Critics of big data are not only puzzled by the easily legalized informational exploitation for – at first sight purely – commercial reasons. They are troubled about the threat to ‘our freedom’, since the almost unlimited data processing obviously harms our right to ‘informational self-determination‘ (as it is called in the German constitution): the right to know and control what others know about us. And it is perhaps not so much the existence and scope, but rather the fabrication of this ‘knowledge’ that appears to be the corporate secret of today’s ‘control society’. Even though big data does not, in the first place, concern individuals, but specifically encompasses ‘metadata’ (information about the structures of certain data, but not about their content), people may swiftly be identified and then classified as soon as metadata are combined. This may lead to a triple secrecy of social sorting: using allegedly confidential data, keeping the persons in question unaware of it, and applying ‘proprietary algorithms’ for producing statements about those persons.
Highly individualized medical treatment, for instance, whereby the body is ‘defined in terms of its genetic profile, nicotine or medication intake, disease history, etc.’,  may easily determine personal risk assessment with severe consequences for finding appropriate health insurance or for future opportunities in the job market. Learning analytics may lead to a complete survey of the learner (especially when short-circuited with data about his ‘general interests’ and general behaviour), eventually denying him his freedom of future development and replacing traditional ‘education’ with personal surveillance and deterministic profiling. Or some highly speculative makeshift security alert based on big data correlations could lead to the long-term observation of any person, or even to immediate preventative measures against unsuspecting suspects. So are we at a turning point? Does ‘dataveillance’ create new state secrets, new arcana that, for the sake of governance, have to be concealed from public view? Or is this sort of ‘statistical rule’ nothing new at all?
History of statistical rule
We have to look to early modern times in order to find the first institutionalized dataveillance: in sixteenth-century Europe, police was understood as a statist measure for ‘good order’ in public affairs, for the productivity and well-being of the people. However, this police (designed for operating beyond the supervisory authority of traditional law and administration) was not yet focused on defensive action or protection against dangers and threats. Its task was to orient and to inspect the people, to which end it made use of early queries and registers. But it operated on a local, mostly urban, scale.
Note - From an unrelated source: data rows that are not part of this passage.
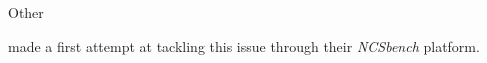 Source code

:Other 


\textcite{Zoppi2020NCSBench} made a first attempt at tackling this issue through their \emph{NCSbench} platform.


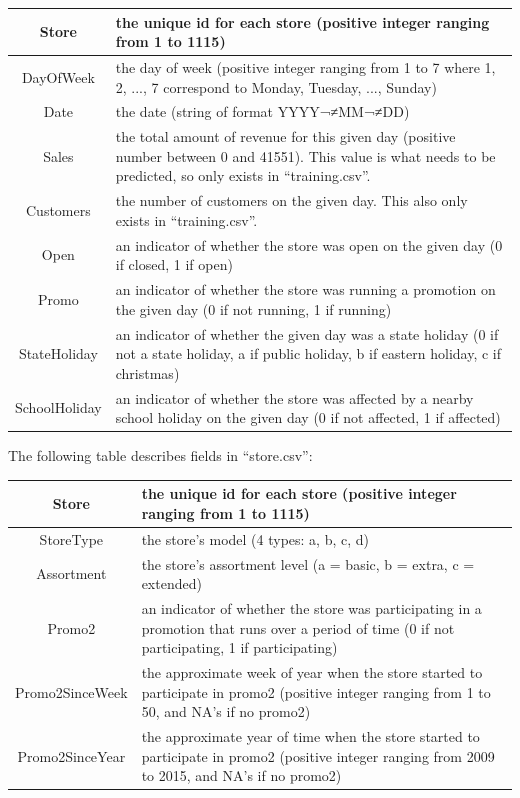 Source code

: \documentclass[letterpaper,twocolumn,11pt]{article}
\begin{document}
\begin{tabular}{| c | L{4cm} |}
  \hline
  Store & the unique id for each store (positive integer ranging from 1 to 1115) \\ \hline
  DayOfWeek & the day of week (positive integer ranging from 1 to 7 where 1, 2, ..., 7 correspond to Monday, Tuesday, ..., Sunday) \\ \hline
  Date & the date (string of format YYYY¬≠MM¬≠DD) \\ \hline
  Sales & the total amount of revenue for this given day (positive number between 0 and 41551). This value is what needs to be predicted, so only exists in ``training.csv''. \\ \hline
  Customers & the number of customers on the given day. This also only exists in ``training.csv''. \\ \hline
  Open & an indicator of whether the store was open on the given day (0 if closed, 1 if open) \\ \hline
  Promo & an indicator of whether the store was running a promotion on the given day (0 if not running, 1 if running) \\ \hline
  StateHoliday & an indicator of whether the given day was a state holiday (0 if not a state holiday, a if public holiday, b if eastern holiday, c if christmas) \\ \hline
  SchoolHoliday & an indicator of whether the store was affected by a nearby school holiday on the given day (0 if not affected, 1 if affected) \\ \hline
\end{tabular}


\hfill \break

The following table describes fields in ``store.csv'':

\begin{tabular}{| c | L{3.5cm} |}
  \hline
  Store & the unique id for each store (positive integer ranging from 1 to 1115) \\ \hline
  StoreType & the store's model (4 types: a, b, c, d) \\ \hline
  Assortment & the store's assortment level (a = basic, b = extra, c = extended) \\ \hline
  Promo2 & an indicator of whether the store was participating in a promotion that runs over a period of time  (0 if not participating, 1 if participating) \\ \hline
  Promo2SinceWeek & the approximate week of year when the store started to participate in promo2 (positive integer ranging from 1 to 50, and NA's if no promo2) \\ \hline
  Promo2SinceYear & the approximate year of time when the store started to participate in promo2 (positive integer ranging from 2009 to 2015, and NA's if no promo2) \\ \hline
\end{tabular}
\end{document}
The first attempt at ‘statistical’ rule was made in Germany in the seventeenth century, when the state, its territory, its inhabitants, its economy and its institutions were described in an idiographic manner. ‘Statistics’ here was defined as the ‘science of the actual state of the state’ (Staatszustandswissenschaft), a science that should collect and arrange diverse data as an expedient for the ruler and his decisions. But these massive amounts of data were kept secret. They were arcana of state, made use of exclusively by the sovereign. The main concern of this whole enterprise was, in a quite characteristically German manner, to grasp the territorial diversity of the state as a totality within the heterogeneous. Therefore, these statistics were not based on proper analytic categories, let alone on computations.
Around the same time, first attempts at numerical statistics were made in England, where, due to local liberal traditions, no statistics in the sense of ‘state data’ were available. But the first surveys did have birth records and ‘bills of mortality’ kept by the parishes to fall back on. The data found there was not merely for the record and for a quantitative description of England’s state of affairs, but was investigated for regularities in its development. In this way, certain laws of fertility and mortality were concluded, and the population as a whole was assessed. John Graunt, William Petty and Edmond Halley, the pioneers of ‘political arithmetic’, as this approach was named, set an example for future numerical surveys of state affairs and introduced random sampling as a statistical method.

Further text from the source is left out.